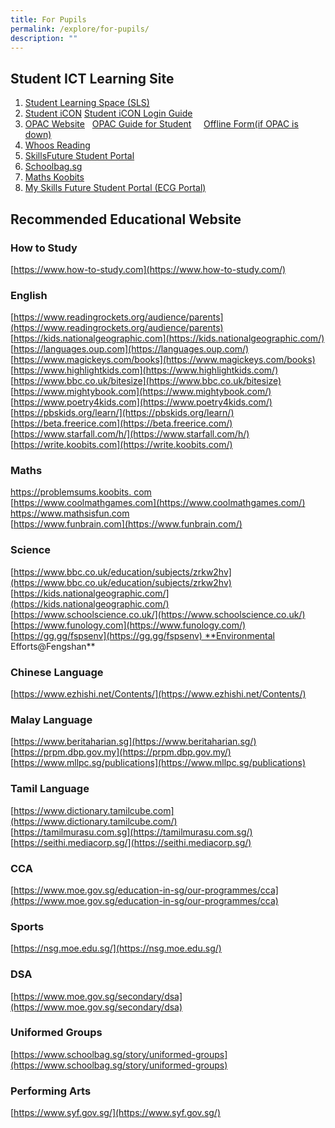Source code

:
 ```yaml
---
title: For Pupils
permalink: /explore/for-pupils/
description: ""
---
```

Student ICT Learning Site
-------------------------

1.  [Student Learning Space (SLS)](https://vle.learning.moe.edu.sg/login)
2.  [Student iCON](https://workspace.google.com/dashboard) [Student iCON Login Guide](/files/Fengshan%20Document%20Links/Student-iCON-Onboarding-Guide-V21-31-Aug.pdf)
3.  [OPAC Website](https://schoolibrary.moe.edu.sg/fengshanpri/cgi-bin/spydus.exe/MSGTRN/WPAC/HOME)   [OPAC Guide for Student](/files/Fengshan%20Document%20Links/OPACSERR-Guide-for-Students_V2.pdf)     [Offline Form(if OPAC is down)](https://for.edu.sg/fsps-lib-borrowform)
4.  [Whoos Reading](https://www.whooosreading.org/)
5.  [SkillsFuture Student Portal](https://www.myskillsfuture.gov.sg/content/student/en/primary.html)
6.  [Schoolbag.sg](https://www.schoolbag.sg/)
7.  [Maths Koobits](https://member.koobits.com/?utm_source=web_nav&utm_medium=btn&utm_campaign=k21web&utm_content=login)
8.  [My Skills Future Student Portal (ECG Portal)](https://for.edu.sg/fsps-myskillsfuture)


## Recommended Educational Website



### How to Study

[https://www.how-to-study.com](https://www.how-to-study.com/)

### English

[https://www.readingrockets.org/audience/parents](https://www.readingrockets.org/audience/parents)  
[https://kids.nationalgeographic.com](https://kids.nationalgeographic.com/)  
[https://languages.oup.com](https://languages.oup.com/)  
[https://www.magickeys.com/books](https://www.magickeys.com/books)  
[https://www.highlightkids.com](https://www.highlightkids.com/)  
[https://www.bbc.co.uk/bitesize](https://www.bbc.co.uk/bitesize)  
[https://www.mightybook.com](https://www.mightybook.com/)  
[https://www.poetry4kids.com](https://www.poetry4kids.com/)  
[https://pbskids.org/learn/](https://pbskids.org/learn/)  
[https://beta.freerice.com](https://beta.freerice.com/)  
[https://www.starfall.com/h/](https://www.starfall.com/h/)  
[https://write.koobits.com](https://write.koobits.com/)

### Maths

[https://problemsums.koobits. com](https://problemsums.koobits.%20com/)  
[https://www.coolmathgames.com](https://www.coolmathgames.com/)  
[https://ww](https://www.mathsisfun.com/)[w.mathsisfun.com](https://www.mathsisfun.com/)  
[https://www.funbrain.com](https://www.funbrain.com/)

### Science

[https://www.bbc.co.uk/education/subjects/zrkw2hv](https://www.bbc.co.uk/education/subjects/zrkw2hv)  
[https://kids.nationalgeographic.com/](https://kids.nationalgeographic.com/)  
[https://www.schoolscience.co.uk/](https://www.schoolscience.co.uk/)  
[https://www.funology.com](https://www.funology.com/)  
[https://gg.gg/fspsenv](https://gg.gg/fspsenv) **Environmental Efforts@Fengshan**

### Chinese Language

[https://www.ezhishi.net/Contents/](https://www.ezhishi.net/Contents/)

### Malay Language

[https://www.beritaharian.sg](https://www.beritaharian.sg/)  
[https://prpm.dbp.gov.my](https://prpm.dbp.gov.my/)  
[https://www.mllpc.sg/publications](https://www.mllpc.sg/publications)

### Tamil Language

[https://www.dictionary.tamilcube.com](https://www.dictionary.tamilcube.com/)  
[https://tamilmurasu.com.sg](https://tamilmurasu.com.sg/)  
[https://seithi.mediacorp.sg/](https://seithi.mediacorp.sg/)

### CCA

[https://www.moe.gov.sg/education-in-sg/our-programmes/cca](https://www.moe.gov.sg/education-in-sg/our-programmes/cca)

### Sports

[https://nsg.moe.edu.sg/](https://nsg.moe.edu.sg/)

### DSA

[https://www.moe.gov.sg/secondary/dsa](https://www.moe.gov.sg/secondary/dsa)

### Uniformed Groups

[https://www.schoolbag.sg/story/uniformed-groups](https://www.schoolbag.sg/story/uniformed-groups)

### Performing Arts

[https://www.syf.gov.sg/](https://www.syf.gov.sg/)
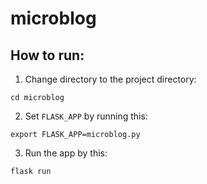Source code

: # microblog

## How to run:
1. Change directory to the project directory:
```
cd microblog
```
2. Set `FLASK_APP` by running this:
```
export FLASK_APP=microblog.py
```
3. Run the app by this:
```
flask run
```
****************
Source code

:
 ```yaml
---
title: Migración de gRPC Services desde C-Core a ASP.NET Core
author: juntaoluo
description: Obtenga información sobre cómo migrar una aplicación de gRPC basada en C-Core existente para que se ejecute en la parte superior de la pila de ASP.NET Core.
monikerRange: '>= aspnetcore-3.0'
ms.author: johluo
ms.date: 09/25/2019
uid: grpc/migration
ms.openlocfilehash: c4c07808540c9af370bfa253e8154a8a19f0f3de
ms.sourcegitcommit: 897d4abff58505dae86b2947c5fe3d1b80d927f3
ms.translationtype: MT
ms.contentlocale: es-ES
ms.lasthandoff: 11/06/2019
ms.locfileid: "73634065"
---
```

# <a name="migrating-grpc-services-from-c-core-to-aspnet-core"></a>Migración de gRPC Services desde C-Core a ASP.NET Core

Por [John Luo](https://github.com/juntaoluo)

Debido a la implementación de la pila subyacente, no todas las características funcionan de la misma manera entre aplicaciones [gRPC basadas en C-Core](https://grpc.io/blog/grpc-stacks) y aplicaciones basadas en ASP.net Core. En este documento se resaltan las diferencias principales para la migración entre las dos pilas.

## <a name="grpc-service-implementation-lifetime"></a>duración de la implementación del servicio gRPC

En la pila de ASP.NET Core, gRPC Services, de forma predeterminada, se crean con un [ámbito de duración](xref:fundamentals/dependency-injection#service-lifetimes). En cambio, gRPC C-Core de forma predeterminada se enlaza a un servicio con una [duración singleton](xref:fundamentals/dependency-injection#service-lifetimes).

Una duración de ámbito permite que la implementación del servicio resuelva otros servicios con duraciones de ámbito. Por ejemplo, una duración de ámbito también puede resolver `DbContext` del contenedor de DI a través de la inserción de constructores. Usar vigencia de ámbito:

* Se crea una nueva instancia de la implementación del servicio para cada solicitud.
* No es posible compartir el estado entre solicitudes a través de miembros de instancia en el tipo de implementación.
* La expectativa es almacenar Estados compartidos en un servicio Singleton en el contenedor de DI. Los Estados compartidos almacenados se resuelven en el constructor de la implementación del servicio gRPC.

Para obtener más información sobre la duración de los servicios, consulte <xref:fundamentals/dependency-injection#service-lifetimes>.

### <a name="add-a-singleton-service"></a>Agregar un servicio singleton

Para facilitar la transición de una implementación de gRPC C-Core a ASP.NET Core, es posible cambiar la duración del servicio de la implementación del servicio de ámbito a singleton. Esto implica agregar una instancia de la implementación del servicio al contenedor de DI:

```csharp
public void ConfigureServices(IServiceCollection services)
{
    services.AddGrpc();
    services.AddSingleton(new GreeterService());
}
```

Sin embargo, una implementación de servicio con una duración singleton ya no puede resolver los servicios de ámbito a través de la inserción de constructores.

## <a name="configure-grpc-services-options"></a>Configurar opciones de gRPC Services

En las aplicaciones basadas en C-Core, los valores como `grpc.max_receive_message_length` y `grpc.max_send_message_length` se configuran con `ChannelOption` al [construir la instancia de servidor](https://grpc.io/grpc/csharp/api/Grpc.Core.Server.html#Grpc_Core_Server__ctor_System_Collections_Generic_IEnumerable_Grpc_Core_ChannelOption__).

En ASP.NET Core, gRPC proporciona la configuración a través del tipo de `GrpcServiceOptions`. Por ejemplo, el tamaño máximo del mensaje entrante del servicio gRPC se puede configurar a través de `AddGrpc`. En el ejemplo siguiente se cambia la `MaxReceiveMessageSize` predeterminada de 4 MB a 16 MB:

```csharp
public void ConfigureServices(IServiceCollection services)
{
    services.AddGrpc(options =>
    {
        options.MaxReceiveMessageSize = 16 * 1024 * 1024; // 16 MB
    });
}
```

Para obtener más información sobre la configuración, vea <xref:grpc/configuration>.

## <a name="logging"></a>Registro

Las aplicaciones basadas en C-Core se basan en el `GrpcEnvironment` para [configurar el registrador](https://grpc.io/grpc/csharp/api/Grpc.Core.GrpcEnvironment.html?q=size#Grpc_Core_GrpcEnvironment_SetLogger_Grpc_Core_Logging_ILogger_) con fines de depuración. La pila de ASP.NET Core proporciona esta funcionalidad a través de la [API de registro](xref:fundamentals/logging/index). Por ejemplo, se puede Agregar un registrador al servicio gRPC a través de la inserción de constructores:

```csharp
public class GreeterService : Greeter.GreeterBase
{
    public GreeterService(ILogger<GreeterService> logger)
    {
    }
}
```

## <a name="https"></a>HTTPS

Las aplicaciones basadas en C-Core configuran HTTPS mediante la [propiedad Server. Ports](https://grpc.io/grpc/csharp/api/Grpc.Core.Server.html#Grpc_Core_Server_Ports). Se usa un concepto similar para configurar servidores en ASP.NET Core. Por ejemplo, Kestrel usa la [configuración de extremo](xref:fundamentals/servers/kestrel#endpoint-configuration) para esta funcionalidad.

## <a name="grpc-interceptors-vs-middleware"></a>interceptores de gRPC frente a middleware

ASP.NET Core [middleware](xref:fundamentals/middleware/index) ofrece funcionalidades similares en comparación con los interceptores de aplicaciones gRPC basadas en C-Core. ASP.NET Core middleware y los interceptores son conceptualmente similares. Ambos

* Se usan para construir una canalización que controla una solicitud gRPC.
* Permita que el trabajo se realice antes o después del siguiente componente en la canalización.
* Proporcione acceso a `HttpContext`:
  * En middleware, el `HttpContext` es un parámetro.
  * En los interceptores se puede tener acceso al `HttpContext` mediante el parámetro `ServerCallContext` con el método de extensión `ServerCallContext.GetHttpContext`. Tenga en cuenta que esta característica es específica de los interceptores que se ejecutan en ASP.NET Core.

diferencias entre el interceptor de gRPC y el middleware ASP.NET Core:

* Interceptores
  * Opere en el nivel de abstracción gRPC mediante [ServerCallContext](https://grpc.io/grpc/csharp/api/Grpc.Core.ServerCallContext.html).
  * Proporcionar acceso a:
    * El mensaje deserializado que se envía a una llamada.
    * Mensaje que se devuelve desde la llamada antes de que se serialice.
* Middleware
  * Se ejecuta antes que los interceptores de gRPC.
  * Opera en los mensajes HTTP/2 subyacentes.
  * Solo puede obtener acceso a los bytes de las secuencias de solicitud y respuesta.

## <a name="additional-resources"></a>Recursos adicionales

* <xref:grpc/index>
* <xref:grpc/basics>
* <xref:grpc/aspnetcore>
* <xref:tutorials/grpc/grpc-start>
****************
**What this task involves**.
Where a line in the listing above contains "schoolbag", copy that line.

**Result of this exercise**.
6.  [Schoolbag.sg](https://www.schoolbag.sg/)
[https://www.schoolbag.sg/story/uniformed-groups](https://www.schoolbag.sg/story/uniformed-groups)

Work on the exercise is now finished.